> [REQUIREMENT]: The answer must be every line from the entries below that includes "NewSqlServerServerPersistence".
------------------------------------------------------------------------
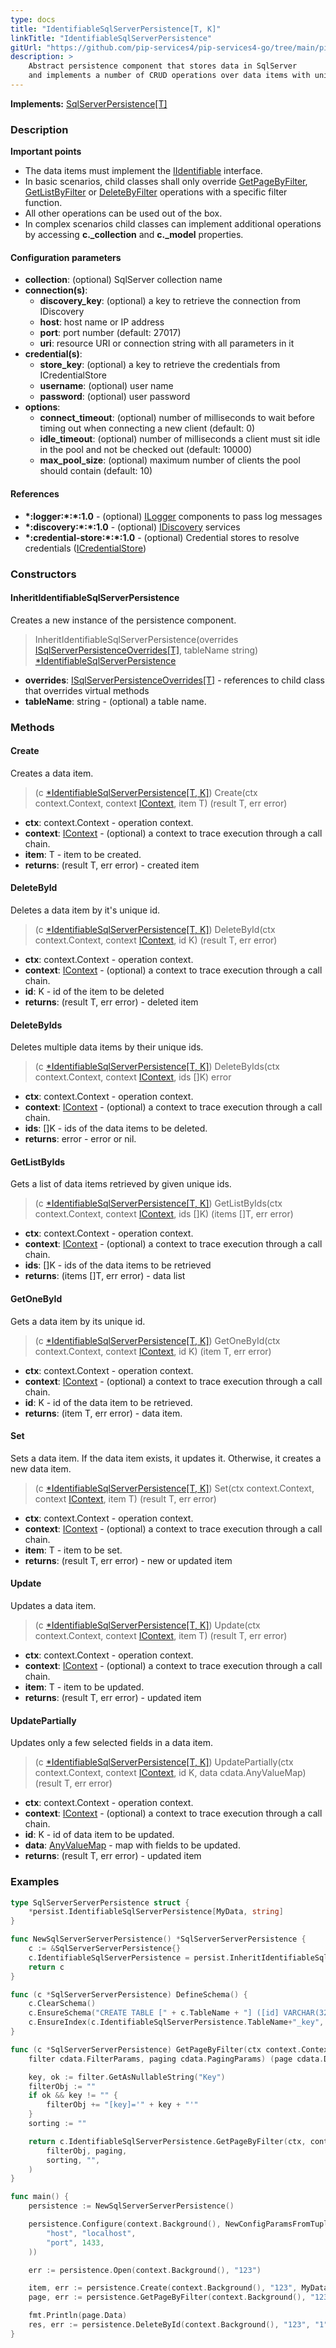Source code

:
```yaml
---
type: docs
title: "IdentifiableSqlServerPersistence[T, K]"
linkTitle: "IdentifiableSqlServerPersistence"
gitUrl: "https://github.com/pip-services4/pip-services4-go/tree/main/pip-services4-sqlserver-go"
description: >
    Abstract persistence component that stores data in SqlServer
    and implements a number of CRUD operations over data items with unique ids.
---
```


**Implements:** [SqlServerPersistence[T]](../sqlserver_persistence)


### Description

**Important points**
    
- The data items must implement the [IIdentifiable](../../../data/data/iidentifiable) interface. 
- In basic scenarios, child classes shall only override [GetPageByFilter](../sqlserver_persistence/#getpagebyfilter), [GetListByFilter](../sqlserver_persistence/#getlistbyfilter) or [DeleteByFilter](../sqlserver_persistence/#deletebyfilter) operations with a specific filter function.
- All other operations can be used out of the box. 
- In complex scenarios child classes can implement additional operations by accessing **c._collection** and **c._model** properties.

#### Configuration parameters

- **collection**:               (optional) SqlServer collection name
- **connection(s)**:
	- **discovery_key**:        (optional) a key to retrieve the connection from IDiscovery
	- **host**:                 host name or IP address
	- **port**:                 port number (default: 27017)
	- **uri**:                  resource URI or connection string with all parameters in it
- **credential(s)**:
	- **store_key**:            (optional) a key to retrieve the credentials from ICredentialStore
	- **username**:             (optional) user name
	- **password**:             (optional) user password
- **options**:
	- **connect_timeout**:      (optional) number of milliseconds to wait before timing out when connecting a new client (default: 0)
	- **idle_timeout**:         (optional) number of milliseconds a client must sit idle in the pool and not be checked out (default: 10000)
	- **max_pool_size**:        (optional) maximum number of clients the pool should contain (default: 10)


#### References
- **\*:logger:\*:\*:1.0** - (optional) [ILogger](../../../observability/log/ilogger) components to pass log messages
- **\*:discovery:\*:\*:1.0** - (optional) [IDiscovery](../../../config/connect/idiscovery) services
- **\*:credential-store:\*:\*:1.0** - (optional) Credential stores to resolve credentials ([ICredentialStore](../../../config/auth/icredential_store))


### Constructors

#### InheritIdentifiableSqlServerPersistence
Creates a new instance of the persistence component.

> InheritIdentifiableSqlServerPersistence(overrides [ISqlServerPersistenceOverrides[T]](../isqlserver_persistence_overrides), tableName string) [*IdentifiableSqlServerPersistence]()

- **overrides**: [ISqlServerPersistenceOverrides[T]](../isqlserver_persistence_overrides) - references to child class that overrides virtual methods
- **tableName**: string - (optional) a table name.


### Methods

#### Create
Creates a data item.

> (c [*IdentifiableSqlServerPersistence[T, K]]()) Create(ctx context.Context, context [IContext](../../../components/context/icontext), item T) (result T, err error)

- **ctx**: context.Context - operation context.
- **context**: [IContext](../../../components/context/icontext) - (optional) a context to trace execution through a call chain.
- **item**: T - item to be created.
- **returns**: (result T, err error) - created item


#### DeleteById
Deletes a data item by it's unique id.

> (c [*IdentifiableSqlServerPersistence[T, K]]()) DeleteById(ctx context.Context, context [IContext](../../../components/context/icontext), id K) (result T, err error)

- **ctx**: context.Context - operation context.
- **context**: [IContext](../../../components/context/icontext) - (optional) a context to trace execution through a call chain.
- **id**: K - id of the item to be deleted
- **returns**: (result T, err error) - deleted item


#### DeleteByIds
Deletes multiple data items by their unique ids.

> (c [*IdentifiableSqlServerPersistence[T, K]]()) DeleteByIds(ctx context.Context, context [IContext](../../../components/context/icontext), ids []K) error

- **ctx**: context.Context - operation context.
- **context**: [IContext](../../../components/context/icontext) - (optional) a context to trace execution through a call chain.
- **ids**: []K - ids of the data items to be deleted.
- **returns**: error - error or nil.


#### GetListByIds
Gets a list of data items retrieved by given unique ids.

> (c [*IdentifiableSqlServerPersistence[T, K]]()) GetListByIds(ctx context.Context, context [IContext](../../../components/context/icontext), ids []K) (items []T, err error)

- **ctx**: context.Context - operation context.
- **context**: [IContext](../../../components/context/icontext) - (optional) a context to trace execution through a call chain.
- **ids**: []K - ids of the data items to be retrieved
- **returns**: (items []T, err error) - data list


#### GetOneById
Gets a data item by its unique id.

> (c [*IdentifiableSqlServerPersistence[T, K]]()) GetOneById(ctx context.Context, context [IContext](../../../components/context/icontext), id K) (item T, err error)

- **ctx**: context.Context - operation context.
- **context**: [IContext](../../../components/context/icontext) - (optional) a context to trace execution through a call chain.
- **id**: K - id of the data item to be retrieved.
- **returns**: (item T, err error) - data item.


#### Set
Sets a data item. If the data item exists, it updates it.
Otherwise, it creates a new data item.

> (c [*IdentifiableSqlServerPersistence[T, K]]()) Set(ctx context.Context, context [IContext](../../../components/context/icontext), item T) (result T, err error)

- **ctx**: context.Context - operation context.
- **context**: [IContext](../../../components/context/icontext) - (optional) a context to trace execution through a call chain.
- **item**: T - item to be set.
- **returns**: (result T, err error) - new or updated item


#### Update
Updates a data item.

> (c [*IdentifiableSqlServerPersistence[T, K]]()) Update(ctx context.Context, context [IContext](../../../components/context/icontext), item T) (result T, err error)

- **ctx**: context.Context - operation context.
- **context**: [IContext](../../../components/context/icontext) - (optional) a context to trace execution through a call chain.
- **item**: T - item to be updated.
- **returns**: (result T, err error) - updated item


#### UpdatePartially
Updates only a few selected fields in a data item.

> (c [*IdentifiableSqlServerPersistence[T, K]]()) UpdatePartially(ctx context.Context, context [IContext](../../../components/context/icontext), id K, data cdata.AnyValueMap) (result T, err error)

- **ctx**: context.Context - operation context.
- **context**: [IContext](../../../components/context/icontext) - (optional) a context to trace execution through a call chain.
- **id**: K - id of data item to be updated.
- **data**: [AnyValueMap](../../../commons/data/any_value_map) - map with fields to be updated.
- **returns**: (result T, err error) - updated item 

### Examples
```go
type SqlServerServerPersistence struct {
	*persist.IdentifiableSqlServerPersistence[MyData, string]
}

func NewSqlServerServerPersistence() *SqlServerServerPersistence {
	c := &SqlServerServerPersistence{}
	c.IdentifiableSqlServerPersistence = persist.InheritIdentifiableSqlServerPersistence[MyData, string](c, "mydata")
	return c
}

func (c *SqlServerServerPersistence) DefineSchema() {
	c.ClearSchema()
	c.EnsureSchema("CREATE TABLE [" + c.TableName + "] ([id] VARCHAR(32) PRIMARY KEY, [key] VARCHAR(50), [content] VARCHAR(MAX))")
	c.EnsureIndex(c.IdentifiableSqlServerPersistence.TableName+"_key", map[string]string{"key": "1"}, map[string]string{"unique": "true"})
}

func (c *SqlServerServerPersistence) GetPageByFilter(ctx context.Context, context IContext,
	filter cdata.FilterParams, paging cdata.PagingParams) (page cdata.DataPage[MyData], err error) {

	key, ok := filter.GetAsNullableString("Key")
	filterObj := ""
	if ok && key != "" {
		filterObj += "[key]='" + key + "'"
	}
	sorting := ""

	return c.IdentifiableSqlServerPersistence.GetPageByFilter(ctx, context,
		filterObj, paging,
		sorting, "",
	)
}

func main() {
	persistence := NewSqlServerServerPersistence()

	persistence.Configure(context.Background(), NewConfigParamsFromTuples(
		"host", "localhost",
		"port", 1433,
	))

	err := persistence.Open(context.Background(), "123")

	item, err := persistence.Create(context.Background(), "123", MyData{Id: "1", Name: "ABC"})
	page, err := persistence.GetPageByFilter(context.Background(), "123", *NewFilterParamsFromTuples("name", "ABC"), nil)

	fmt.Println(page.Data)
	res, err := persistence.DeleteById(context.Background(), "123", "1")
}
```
------------------------------------------------------------------------
> [EXERCISE SOLUTION]:
func NewSqlServerServerPersistence() *SqlServerServerPersistence {
	persistence := NewSqlServerServerPersistence()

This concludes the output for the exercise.